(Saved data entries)
########

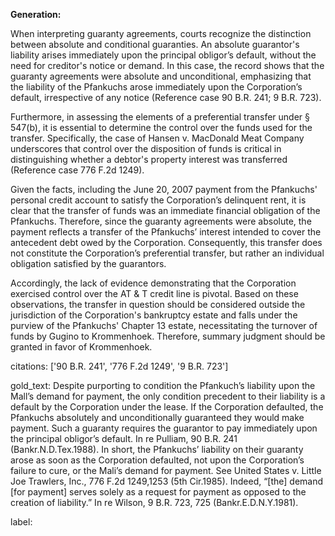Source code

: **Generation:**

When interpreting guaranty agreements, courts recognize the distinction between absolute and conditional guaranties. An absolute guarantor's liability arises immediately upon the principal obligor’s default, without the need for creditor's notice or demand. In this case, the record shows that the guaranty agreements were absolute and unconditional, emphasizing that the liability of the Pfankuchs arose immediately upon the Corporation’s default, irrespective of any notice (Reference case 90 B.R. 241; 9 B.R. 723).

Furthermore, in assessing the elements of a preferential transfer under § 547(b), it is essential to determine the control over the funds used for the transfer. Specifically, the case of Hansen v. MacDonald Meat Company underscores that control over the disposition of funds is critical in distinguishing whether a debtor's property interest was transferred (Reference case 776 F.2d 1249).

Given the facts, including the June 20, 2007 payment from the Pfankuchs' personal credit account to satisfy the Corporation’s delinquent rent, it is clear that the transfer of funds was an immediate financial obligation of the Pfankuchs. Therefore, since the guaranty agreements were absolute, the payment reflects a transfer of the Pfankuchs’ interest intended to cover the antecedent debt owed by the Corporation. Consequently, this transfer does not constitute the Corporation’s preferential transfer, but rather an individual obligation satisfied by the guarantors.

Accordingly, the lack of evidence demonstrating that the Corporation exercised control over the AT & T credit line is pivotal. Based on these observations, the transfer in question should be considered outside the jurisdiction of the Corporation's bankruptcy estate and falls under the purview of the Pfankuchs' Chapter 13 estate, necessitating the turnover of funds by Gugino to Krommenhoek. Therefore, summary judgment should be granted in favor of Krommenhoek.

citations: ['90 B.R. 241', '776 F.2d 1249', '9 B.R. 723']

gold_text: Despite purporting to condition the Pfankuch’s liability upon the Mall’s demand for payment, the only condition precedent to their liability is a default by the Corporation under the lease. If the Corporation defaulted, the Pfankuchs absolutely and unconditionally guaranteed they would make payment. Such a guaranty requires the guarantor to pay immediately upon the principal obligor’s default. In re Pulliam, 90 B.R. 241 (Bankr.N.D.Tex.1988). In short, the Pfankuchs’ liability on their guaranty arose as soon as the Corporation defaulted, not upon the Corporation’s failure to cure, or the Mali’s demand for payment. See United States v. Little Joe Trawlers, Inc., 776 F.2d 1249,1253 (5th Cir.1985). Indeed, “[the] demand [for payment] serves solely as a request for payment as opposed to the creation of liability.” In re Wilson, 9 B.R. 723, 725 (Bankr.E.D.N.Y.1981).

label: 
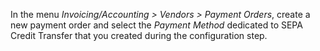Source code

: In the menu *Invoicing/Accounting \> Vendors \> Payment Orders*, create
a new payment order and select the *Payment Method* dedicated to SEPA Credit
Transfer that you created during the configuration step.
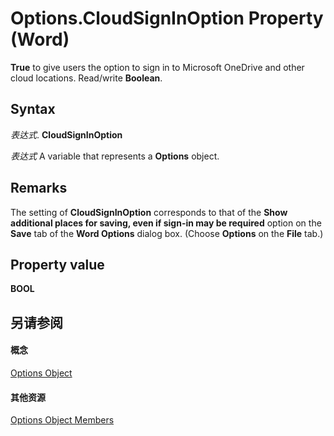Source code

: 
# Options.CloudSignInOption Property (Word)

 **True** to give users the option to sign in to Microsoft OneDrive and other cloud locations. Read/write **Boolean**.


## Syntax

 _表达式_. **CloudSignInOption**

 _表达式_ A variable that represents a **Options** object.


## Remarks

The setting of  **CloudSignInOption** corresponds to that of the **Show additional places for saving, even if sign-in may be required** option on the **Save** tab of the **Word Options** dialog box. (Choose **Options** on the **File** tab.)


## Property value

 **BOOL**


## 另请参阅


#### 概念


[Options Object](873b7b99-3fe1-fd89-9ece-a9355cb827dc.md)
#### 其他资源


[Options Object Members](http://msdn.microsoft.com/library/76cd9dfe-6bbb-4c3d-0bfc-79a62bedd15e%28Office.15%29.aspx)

########

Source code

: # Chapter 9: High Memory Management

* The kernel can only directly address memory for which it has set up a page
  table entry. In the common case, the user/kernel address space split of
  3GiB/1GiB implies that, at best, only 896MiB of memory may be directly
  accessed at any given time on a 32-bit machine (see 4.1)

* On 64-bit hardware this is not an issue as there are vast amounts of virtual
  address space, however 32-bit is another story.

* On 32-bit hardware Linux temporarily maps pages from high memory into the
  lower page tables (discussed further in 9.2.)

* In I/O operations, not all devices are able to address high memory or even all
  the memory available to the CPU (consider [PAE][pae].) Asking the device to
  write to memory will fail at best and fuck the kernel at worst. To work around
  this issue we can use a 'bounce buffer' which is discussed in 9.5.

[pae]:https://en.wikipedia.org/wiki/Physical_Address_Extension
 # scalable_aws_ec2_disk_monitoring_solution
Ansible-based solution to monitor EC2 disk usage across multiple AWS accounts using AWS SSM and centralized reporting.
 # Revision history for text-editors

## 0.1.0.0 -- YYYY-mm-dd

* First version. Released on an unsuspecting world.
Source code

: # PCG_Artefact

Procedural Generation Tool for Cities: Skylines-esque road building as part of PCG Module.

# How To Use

########

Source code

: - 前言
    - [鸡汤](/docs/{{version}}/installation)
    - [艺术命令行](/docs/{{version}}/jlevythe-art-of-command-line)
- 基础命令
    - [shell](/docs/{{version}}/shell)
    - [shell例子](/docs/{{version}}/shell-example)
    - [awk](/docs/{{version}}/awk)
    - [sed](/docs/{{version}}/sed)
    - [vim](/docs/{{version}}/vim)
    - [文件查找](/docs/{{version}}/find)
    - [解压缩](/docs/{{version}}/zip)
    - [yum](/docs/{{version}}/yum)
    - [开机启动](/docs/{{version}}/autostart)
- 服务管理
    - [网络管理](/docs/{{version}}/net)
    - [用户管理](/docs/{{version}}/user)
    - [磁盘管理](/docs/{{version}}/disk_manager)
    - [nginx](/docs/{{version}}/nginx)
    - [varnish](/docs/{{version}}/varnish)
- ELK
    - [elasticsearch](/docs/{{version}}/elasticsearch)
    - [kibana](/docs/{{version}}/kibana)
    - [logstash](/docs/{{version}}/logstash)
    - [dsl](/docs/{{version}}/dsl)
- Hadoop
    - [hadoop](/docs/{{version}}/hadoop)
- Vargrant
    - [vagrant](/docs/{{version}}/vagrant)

########

* _THE TASK_:
Search the entries for "directly" and copy out each line that has it.

* _RESPONSE_:
* The kernel can only directly address memory for which it has set up a page
  3GiB/1GiB implies that, at best, only 896MiB of memory may be directly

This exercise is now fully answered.